Enfin, comme pour toute décision individuelle, le délai de recours contentieux de deux mois n’est opposable à un candidat qu’à la condition qu’elle lui ait été notifiée avec la mention des voies et délais de recours, ce qui reste peu souvent le cas en pratique. A défaut, c’est un délai d’un an qui s’appliquera.
Cependant, les concours et examens déterminant souvent la poursuite du cursus académique de l’étudiant, un référé-suspension sera en pratique souvent introduit pour permettre une résolution rapide du litige. Il est donc important, eu égard à la condition d’urgence, de ne pas retarder la saisine contentieuse et, à l’inverse, de l’accélérer.
Les moyens de légalité externe.
En matière de légalité externe, les moyens habituels sont invocables. L’incompétence de l’autorité ayant pris la décision d’ajournement est sanctionnée, notamment s’il méconnait la compétence du jury. Le président de l’université, pas plus qu’un ministre ne peut ainsi réformer la décision du jury.
Les vices de procédure affectant la composition d’un jury sont également de nature à entraîner l’annulation de ses délibérations. Est ainsi annulée la délibération d’un jury compte-tenu de l’absence de l’examinateur professionnel à l’épreuve de soutenance du rapport de stage prévu par les textes. Est également annulée la délibération d’un jury en raison de la participation de membres du jury retraités de leur activité professionnelle quand les textes prévoyaient qu’ils devaient être en activité. L’est dans le même sens la délibération du jury de l’examen du certificat d’aptitude à la profession d’avocat qui n’était composé que d’avocats, alors que le règlement prévoyait la présence de professeurs ou maîtres-assistants de droit des universités et d’un magistrat [2].

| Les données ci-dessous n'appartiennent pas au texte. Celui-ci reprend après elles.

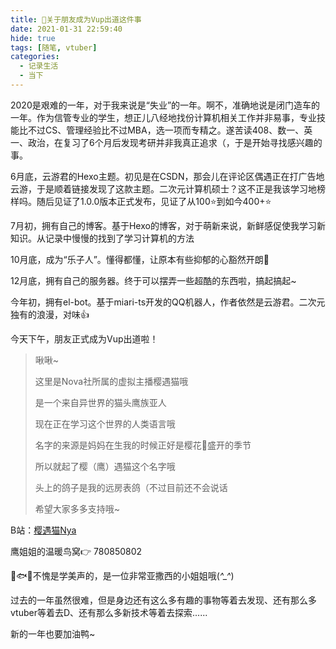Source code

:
 ```yaml
---
title: 📆关于朋友成为Vup出道这件事
date: 2021-01-31 22:59:40
hide: true
tags: [随笔, vtuber]
categories: 
  - 记录生活
  - 当下
---
```


2020是艰难的一年，对于我来说是“失业”的一年。啊不，准确地说是闭门造车的一年。作为信管专业的学生，想正儿八经地找份计算机相关工作并非易事，专业技能比不过CS、管理经验比不过MBA，选一项而专精之。遂苦读408、数一、英一、政治，在复习了6个月后发现考研并非我真正追求（，于是开始寻找感兴趣的事。

6月底，云游君的Hexo主题。初见是在CSDN，那会儿在评论区偶遇正在打广告地云游，于是顺着链接发现了这款主题。二次元计算机硕士？这不正是我该学习地榜样吗。随后见证了1.0.0版本正式发布，见证了从100⭐到如今400+⭐

7月初，拥有自己的博客。基于Hexo的博客，对于萌新来说，新鲜感促使我学习新知识。从记录中慢慢的找到了学习计算机的方法

10月底，成为“乐子人”。懂得都懂，让原本有些抑郁的心豁然开朗🤡

12月底，拥有自己的服务器。终于可以摆弄一些超酷的东西啦，搞起搞起~

今年初，拥有el-bot。基于miari-ts开发的QQ机器人，作者依然是云游君。二次元独有的浪漫，对味👍



今天下午，朋友正式成为Vup出道啦！

> 啾啾~
>
> 这里是Nova社所属的虚拟主播樱遇猫哦
>
> 是一个来自异世界的猫头鹰族亚人
>
> 现在正在学习这个世界的人类语言哦
>
> 名字的来源是妈妈在生我的时候正好是樱花🌸盛开的季节
>
> 所以就起了樱（鹰）遇猫这个名字哦
>
> 头上的鸽子是我的远房表鸽（不过目前还不会说话
>
> 希望大家多多支持哦~

B站：[樱遇猫Nya](https://space.bilibili.com/9546186/)

鹰姐姐的温暖鸟窝👉 780850802 

🦅🐟🐱不愧是学美声的，是一位非常亚撒西的小姐姐哦(*^_^*)



过去的一年虽然很难，但是身边还有这么多有趣的事物等着去发现、还有那么多vtuber等着去D、还有那么多新技术等着去探索......

新的一年也要加油鸭~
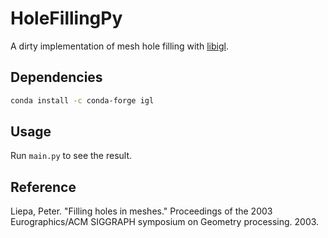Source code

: # HoleFillingPy
A dirty implementation of mesh hole filling with [libigl](https://github.com/libigl/libigl-python-bindings).

## Dependencies
```bash
conda install -c conda-forge igl
```

## Usage
Run `main.py` to see the result.


## Reference
Liepa, Peter. "Filling holes in meshes." Proceedings of the 2003 Eurographics/ACM SIGGRAPH symposium on Geometry processing. 2003.

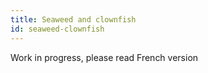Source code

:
 ```yaml
---
title: Seaweed and clownfish
id: seaweed-clownfish
---
```


Work in progress, please read French version
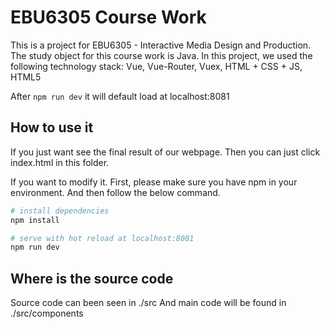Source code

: # EBU6305 Course Work

This is a project for EBU6305 - Interactive Media Design and Production.
The study object for this course work is Java. 
In this project, we used the following technology stack: Vue, Vue-Router, Vuex, HTML + CSS + JS, HTML5 


After `npm run dev` it will default load at localhost:8081

## How to use it

If you just want see the final result of our webpage. Then you can just click index.html in this folder.

If you want to modify it. First, please make sure you have npm in your environment. And then follow the below command.

``` bash
# install dependencies
npm install

# serve with hot reload at localhost:8081
npm run dev

```

## Where is the source code

Source code can been seen in ./src
And main code will be found in ./src/components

Le jury doit par ailleurs être impartial. L’état de la jurisprudence est fixé par un arrêt de Section selon lequel « la seule circonstance qu’un membre d’un tel jury d’examen professionnel connaisse un candidat ne suffit pas à justifier qu’il s’abstienne de participer aux délibérations qui concernent ce candidat ». En revanche, selon le même arrêt « le respect du principe d’impartialité exige que s’abstienne de participer, de quelque manière que ce soit, aux interrogations et aux délibérations qui concernent un candidat un membre du jury qui aurait avec celui-ci des liens, tenant à la vie personnelle ou aux activités professionnelles, qui seraient de nature à influer sur son appréciation » [3]. En outre, « un membre du jury qui a des raisons de penser que son impartialité pourrait être mise en doute ou qui estime, en conscience, ne pas pouvoir participer aux délibérations avec l’impartialité requise, peut également s’abstenir de prendre part aux interrogations et aux délibérations qui concernent un candidat ». A titre d’illustration, il a été jugé qu’affectait l’impartialité d’un jury la présence d’un professeur en litige avec un étudiant pour des raisons personnelles ou professionnelles dès lors que les liens entre l’étudiant et le professeur étaient « de nature à influer sur son appréciation » [4].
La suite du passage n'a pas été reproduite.